Além de nacionalizarmos o que é nosso, espalharíamos por todo nosso país, regionalismos do norte que o sul desconhece e vice-versa, estreitando as nossas mútuas relações, conhecendo uns aos outros, fazendo o sertanejo do norte e identificar-e com o gaúcho do sul, tudo num salutar intercâmbio nacional, fortalecedor da nossa individualidade como povo soberano que somos

A plêiade de artistas patrícios, que, subvencionados pelos Governos, segue para estrangeiro para aurir os grandes e gerais ensinamentos, deveria, ao voltar, ser auxiliada, durante algum tempo, na aplicação, como prova do seu aproveitamento, do seu esforço na construção dessa obra de nacionalização da arte, construção essa que seria o estudo da nossa história e da nossa natureza e cujo aprendizado popular pela imagem é o mais eficiente e duradoura.

Outro meio eficaz para conseguirmos esses anelo seria o concurso anual das exposições de artistas nacionais, os assuntos fossem escolhidos nos costumes regionais.

Que interessantes seria para todos, quanto ensinamento nos adviria das exposições de costumes da Amazônia, do meio norte - sertão e praia, e dos pampas gaúchos? Que documentação preciosa guardaríamos de cenas do interior que tendem a desaparecer pela penetração fatal do crescimento de população levando consigo a civilização e novos usos?

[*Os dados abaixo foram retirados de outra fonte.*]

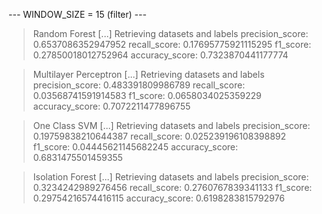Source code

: 
 --- WINDOW_SIZE = 15 (filter) --- 


> Random Forest
[...] Retrieving datasets and labels
precision_score: 0.6537086352947952
recall_score: 0.17695775921115295
f1_score: 0.27850018012752964
accuracy_score: 0.7323870441177774


> Multilayer Perceptron
[...] Retrieving datasets and labels
precision_score: 0.483391809986789
recall_score: 0.03568741591914583
f1_score: 0.0658034025359229
accuracy_score: 0.7072211477896755


> One Class SVM
[...] Retrieving datasets and labels
precision_score: 0.19759838210644387
recall_score: 0.025239196108398892
f1_score: 0.04445621145682245
accuracy_score: 0.6831475501459355


> Isolation Forest
[...] Retrieving datasets and labels
precision_score: 0.3234242989276456
recall_score: 0.2760767839341133
f1_score: 0.29754216574416115
accuracy_score: 0.6198283815792976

Por que não fazer conhecer a todos os aspectos naturais das nossas belíssimas cachoeiras, paisagens, montanhas, campos gerais, costas atlânticas ora baixas, alagadas e cobertas de mangues e aningas, ora planas e arenosas, e ora escarpadas, cada qual mais característico e variado?

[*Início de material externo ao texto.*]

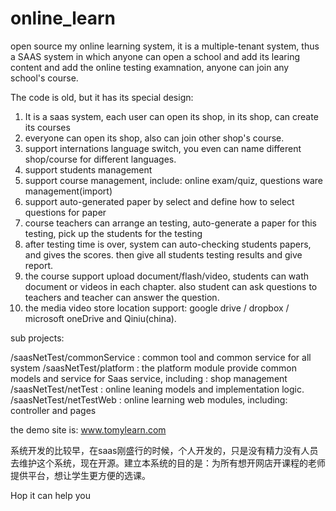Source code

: # online_learn
open source my online learning system, it is a multiple-tenant system, thus a SAAS system in which anyone can open a school and add its learing content and add the online testing examnation, anyone can join any school's course. 

The code is old, but it has its special design:

1. It is a saas system, each user can open its shop, in its shop, can create its courses
2. everyone can open its shop, also can join other shop's course.
3. support internations language switch, you even can name different shop/course for different languages.
4. support students management
5. support course management, include: online exam/quiz, questions ware management(import)
6. support auto-generated paper by select and define how to select questions for paper
7. course teachers can arrange an testing, auto-generate a paper for this testing, pick up the students for the testing
8. after testing time is over, system can auto-checking students papers, and gives the scores. then give all students testing results and give report.
9. the course support upload document/flash/video, students can wath document or videos in each chapter. also student can ask questions to teachers and teacher can answer the question.
10. the media video store location support: google drive / dropbox / microsoft oneDrive and Qiniu(china).

sub projects:

/saasNetTest/commonService : common tool and common service for all system
/saasNetTest/platform : the platform module provide common models and service for Saas service, including : shop management
/saasNetTest/netTest : online leaning models and implementation logic.
/saasNetTest/netTestWeb : online learning web modules, including: controller and pages

the demo site is: www.tomylearn.com

系统开发的比较早，在saas刚盛行的时候，个人开发的，只是没有精力没有人员去维护这个系统，现在开源。建立本系统的目的是：为所有想开网店开课程的老师提供平台，想让学生更方便的选课。

Hop it can help you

Embora uno e indiviso, o Brasil, imensamente grande como a sua própria natureza, tem usos e costumes regionais e que, devido à escassez ainda de meios fáceis, rápidos e baratos de comunicação, não são em sua grande totalidade, conhecidos uns nos outros.

Assim, todos esses preciosos elementos concatenados, conjugando energias e vontades par esse único ideal da nacionalização do que a nosso, facilmente vencerão obstáculos até agora intransponíveis.

De volta da Europa onde passamos cinco anos como pensionista do Governo Federal, na qualidade de aluno matriculado na Escola Nacional de Belas Artes, e lá se vão dezesseis anos, toda a nossa atenção foi tem sido dirigida nesse sentido, com plena satisfação de termos obtido não pequeno resultado; assim é que temos organizado um álbum estilizando a flora e a fauna Brasileiras, com aplicações diversas; estudando o desenho decorativo das igaçabas, tangas e e vasos dos índios marajoaras, preciosa indumentária etnográfica; compondo mapas murais escolares com assuntos que nos educam e nos ilustram; preparando livros de contos para crianças, com ilustrações regionais; ensinando desenho aplicado e tirando desse ensino os mais concludentes resultados, positivas provas de sua eficiência; obtendo dos aprendizes do instituto profissional, do Pará, onde estivemos como diretor durante o fugaz espaço de dez meses, os proveitos mais necessários e úteis da orientação dada a esse ensino prático do desenho.

Urge, entretanto, a intervenção fiscalizadora do governo no ensino público e particular, no que diz respeito a execução metódica dos programas; desse modo poder-se-á acabar com o obsoleto e prejudicial sistema de ensinar-se desenho por meio das abomináveis estampas estrangeiros.

E daqui, desta mais importante revista nacional que é a ILUSTRAÇÃO BRASILEIRA, fazemos um apelo aos artistas patrícios e aos homens de boa vontade, no sentido de concorrermos todos para a nacionalização da nossa Arte, na procura de um característico que marque a personalidade Brasileira, inconfundível e superior.

É necessário, é indispensável fazemos alguma coisa de duradouro e que

“os que depois de nós vierem vejam

o quanto se trabalhou por seu respeito

para que eles para os outros assim sejam”.